Dense Prediction with CNNs. Krizhevsky et al. [23] showed that convolutional neural networks trained with backpropagation [25] perform well for image classification in the wild. This paved the way to recent advancements in computer vision where CNNs have been applied to computer vision problems at large by enabling end-to-end solutions where feature engineering is bypassed. Rather, features are learned implicitly by the network, optimizing for the task and data at hand. Our volumetric convolution approach is similar to CNNs that operate in 2D and generate dense prediction (i.e., per pixel in 2D). To date, such CNNs have been mainly used in semantic segmentation [11, 14, 26], key point prediction [16], edge detection [13], depth inference [9], optical flow prediction [7], and content generation [8, 34, 39]. Below, we introduce our 3D convolutional network architecture that derives inspiration from these recent advances in dense prediction approaches.

Fig. 2.

Top: Volumetric convolutional encoder ()’s third set of filter responses (128\(^*\) \(4\times 4\times 4\)) are fully connected to a layer of 1536 neurons, which are concatenated with the 512 codes of deformation indicator vector (). After three fully connected layer mixing, convolutional decoder part () generates a volumetric deformation flow (3\(^*\) \(32\times 32\times 32\)). Bottom: We add all filter responses from the encoder part to the decoder part at corresponding levels. (Only the far faces of input - output volume discretization is shown. The deformation flow is computed in the entire volume, where only two slices are shown for visual clarity. Arrows indicate fully connected layers, whereas convolution and upconvolution layers are indicated with appropriate filters.) (Color figure online)

Fig. 3.

Our 3D convolutional network takes a volumetric representation of an object (‘the point set’ in this example) and high-level deformation intentions as input (‘durable’ in this example) and predicts a deformation flow that can be used to deform the underlying object. Note that the our F2-32 architecture gracefully deforms all parts of the object, whereas the simpler F1-32 might miss the thin regions.

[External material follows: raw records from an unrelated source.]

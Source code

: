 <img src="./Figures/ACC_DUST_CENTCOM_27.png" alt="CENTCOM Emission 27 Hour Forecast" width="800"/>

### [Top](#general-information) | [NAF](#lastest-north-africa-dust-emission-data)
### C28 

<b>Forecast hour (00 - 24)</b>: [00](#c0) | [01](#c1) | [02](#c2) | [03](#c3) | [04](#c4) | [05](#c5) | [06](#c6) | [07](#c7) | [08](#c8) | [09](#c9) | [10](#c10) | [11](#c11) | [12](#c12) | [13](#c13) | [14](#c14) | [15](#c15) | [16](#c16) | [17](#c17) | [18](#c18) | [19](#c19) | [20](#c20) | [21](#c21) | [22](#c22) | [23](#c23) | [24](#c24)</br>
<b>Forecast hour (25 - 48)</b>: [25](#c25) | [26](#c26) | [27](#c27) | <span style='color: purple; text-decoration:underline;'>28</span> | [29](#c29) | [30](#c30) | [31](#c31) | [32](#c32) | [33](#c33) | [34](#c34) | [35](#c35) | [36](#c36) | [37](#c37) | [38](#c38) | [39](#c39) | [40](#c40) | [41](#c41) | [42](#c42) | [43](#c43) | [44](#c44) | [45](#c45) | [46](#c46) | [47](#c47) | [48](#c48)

3D Deformation Flow CNN Architecture. We propose two network architectures for learning deformation flows (Fig. 2). Our first network architecture (Fig. 2-top) integrates ideas from Tatarchenko et al. [39] where explicit control over transformation parameters (deformation attributes in our case) are fed into the network as a separate input channel. Each element of the input channel demarcates the deformation indicator based on the semantic attribute: 0: generate a deformation flow to decrease this attribute, 1.0: generate a deformation flow to increase this attribute, and 0.5: keep this attribute same. This simpler architecture is easier and faster to train, but fails to capture some of the sharp details in the deformation flow when the structure is volumetrically thin (Fig. 3).

Our second network architecture introduces additional feature maps from the encoder part of the network, as well as upconvolving coarse predictions added to the corresponding resolution layers in the decoder part (analogous to Long et al. [26] and Dosovitskiy et al. [7] but in 3D). This approach performs better at reconstructing higher frequency details in the deformation flow due to the low level features introduced at corresponding layers. As such, it enables us to perform subtle deformations that are not possible with the first architecture. Figure 3 shows that this architecture captures the shoe sole thickness transformation that corresponds to a ‘more durable’ deformation.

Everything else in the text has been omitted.